堂々とチームの顔になるべく、目標に防御率1・50以下を掲げた。達成すれば球団では1970年(昭45)村山実の0・98以来55年ぶり。ミスタータイガースの達成から半世紀以上、虎投が破っていない大きな壁だ。「なかなか難しい数字ではあるかもしれないけど、高い目標を目指してやっていけたら」。先発で2年連続1点台達成すれば、66年の村山以来59年ぶりになる。「1点台には入っていきたい」と最低ノルマも定めた。

沢村賞にも意欲を見せた。「もちろんそこは狙いたい。狙っていけるように1年間頑張っていきたい」。シーズンで最も優れた先発完投型の投手に贈られる栄冠への憧れを明かした。「イニングを投げて、しっかりゼロに抑えて、というところができたら、自然と勝ちはつく」。阪神投手が受賞すれば20勝を挙げて優勝に貢献した03年の井川慶以来。才木もV奪回に力を尽くし、歴史の扉をこじ開ける意気込みだ。
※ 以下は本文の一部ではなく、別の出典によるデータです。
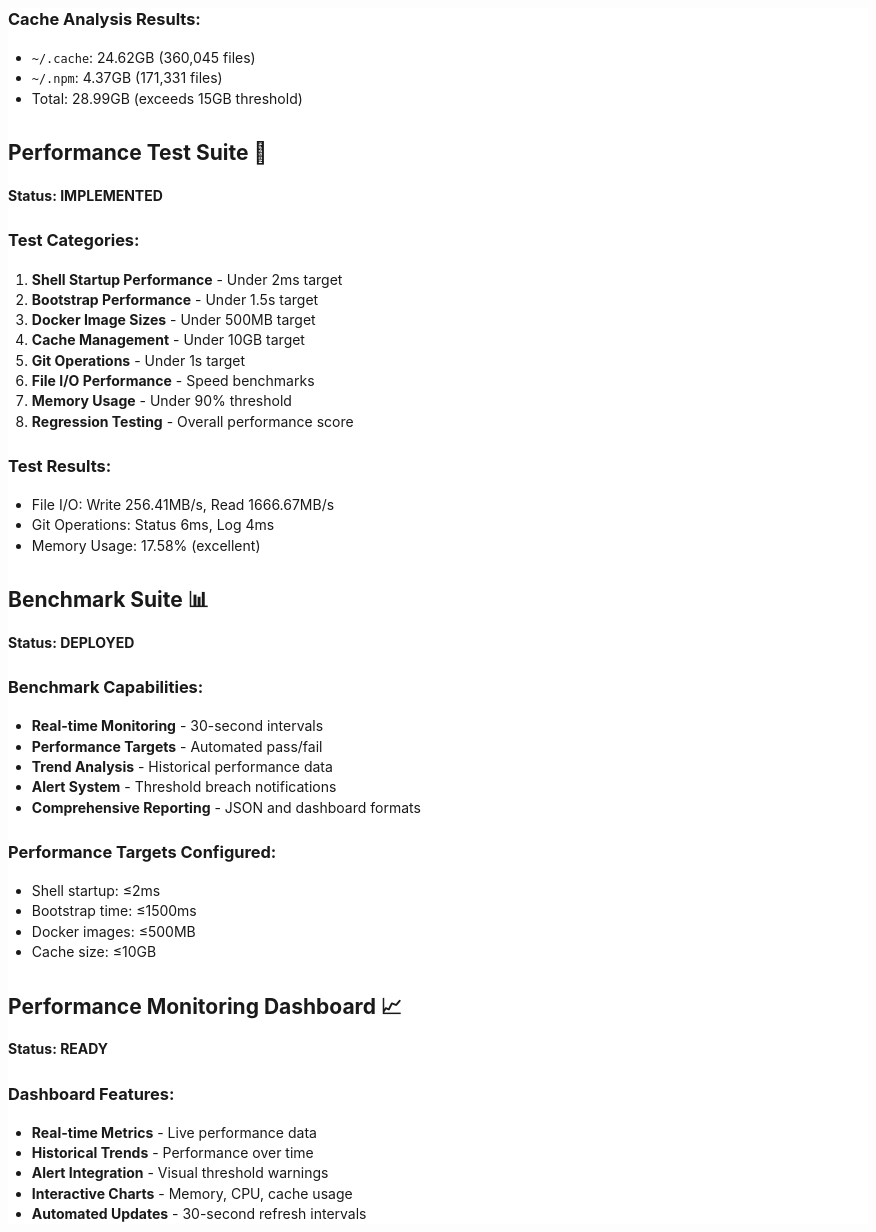 ### Cache Analysis Results:
- `~/.cache`: 24.62GB (360,045 files)
- `~/.npm`: 4.37GB (171,331 files)
- Total: 28.99GB (exceeds 15GB threshold)

## Performance Test Suite 🧪

**Status: IMPLEMENTED**

### Test Categories:
1. **Shell Startup Performance** - Under 2ms target
2. **Bootstrap Performance** - Under 1.5s target
3. **Docker Image Sizes** - Under 500MB target
4. **Cache Management** - Under 10GB target
5. **Git Operations** - Under 1s target
6. **File I/O Performance** - Speed benchmarks
7. **Memory Usage** - Under 90% threshold
8. **Regression Testing** - Overall performance score

### Test Results:
- File I/O: Write 256.41MB/s, Read 1666.67MB/s
- Git Operations: Status 6ms, Log 4ms
- Memory Usage: 17.58% (excellent)

## Benchmark Suite 📊

**Status: DEPLOYED**

### Benchmark Capabilities:
- **Real-time Monitoring** - 30-second intervals
- **Performance Targets** - Automated pass/fail
- **Trend Analysis** - Historical performance data
- **Alert System** - Threshold breach notifications
- **Comprehensive Reporting** - JSON and dashboard formats

### Performance Targets Configured:
- Shell startup: ≤2ms
- Bootstrap time: ≤1500ms
- Docker images: ≤500MB
- Cache size: ≤10GB

## Performance Monitoring Dashboard 📈

**Status: READY**

### Dashboard Features:
- **Real-time Metrics** - Live performance data
- **Historical Trends** - Performance over time
- **Alert Integration** - Visual threshold warnings
- **Interactive Charts** - Memory, CPU, cache usage
- **Automated Updates** - 30-second refresh intervals
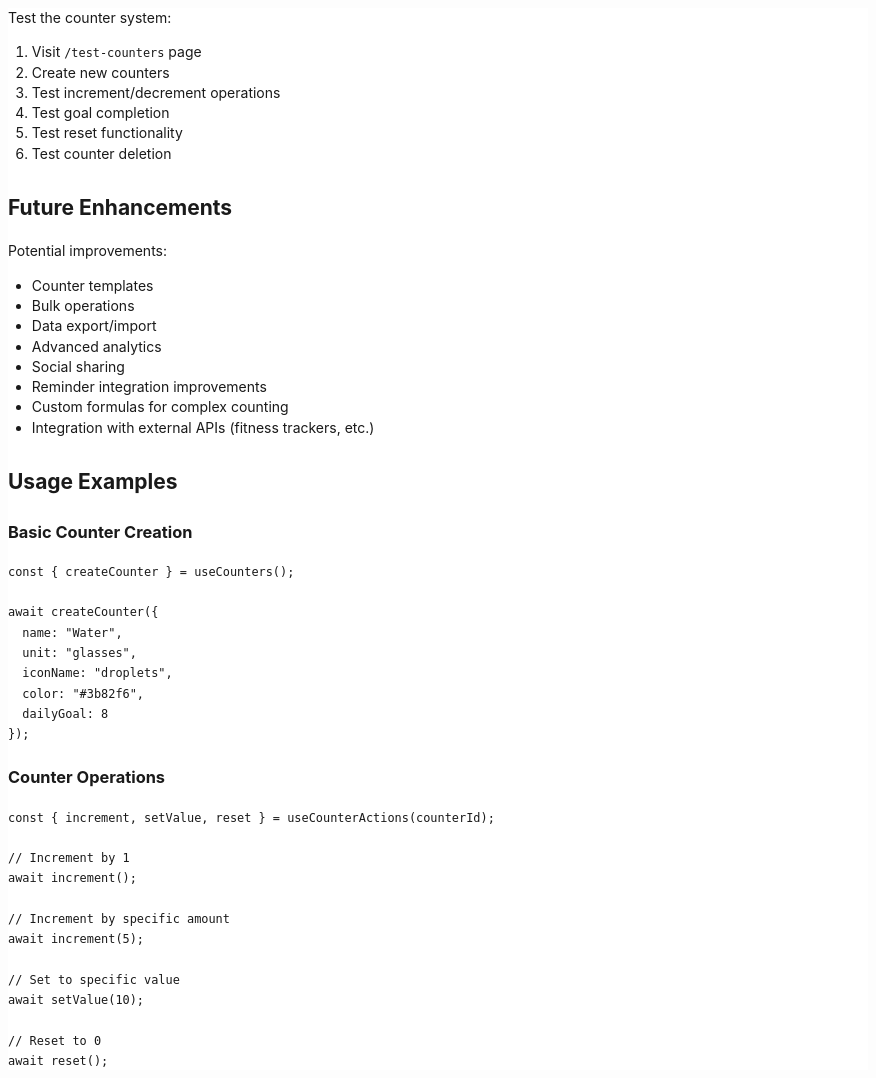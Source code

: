 Test the counter system:

1. Visit `/test-counters` page
2. Create new counters
3. Test increment/decrement operations
4. Test goal completion
5. Test reset functionality
6. Test counter deletion

## Future Enhancements

Potential improvements:
- Counter templates
- Bulk operations
- Data export/import
- Advanced analytics
- Social sharing
- Reminder integration improvements
- Custom formulas for complex counting
- Integration with external APIs (fitness trackers, etc.)

## Usage Examples

### Basic Counter Creation
```tsx
const { createCounter } = useCounters();

await createCounter({
  name: "Water",
  unit: "glasses",
  iconName: "droplets",
  color: "#3b82f6",
  dailyGoal: 8
});
```

### Counter Operations
```tsx
const { increment, setValue, reset } = useCounterActions(counterId);

// Increment by 1
await increment();

// Increment by specific amount
await increment(5);

// Set to specific value
await setValue(10);

// Reset to 0
await reset();
```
防御率1・50以下&沢村賞獲得へ、夏場の失速もなくす。昨季は6月の交流戦終了時点で8勝1敗、防御率1・20とほぼ無双状態。岡田前監督に前半戦のMVPに選ばれた。だが夏場に調子を落とし、特に8月は防御率4・13と崩れた。「チーム状況的にも、夏場で先発が頑張れるかは大事。(そこに)ピークを持ってこられたら」。夏場の不調も影響してチームはあと1歩でV逸し、個人タイトル獲得もならなかった。改めて「(タイトルは)全部取るつもり」と宣言。この男が年間無双を決めれば、藤川阪神がぐっと優勝に近づく。【塚本光】

○…阪神藤川監督が才木の貪欲な姿勢を買った。タイトル総なめを口にしていることに「いいじゃないですか。何個もタイトルがあっていいなと思いますし。出てくる打者を全部抑えたら手に入るんですよ」と笑顔。「彼はまだ道中だから。満足していないから面白いんです」と真価発揮に期待した。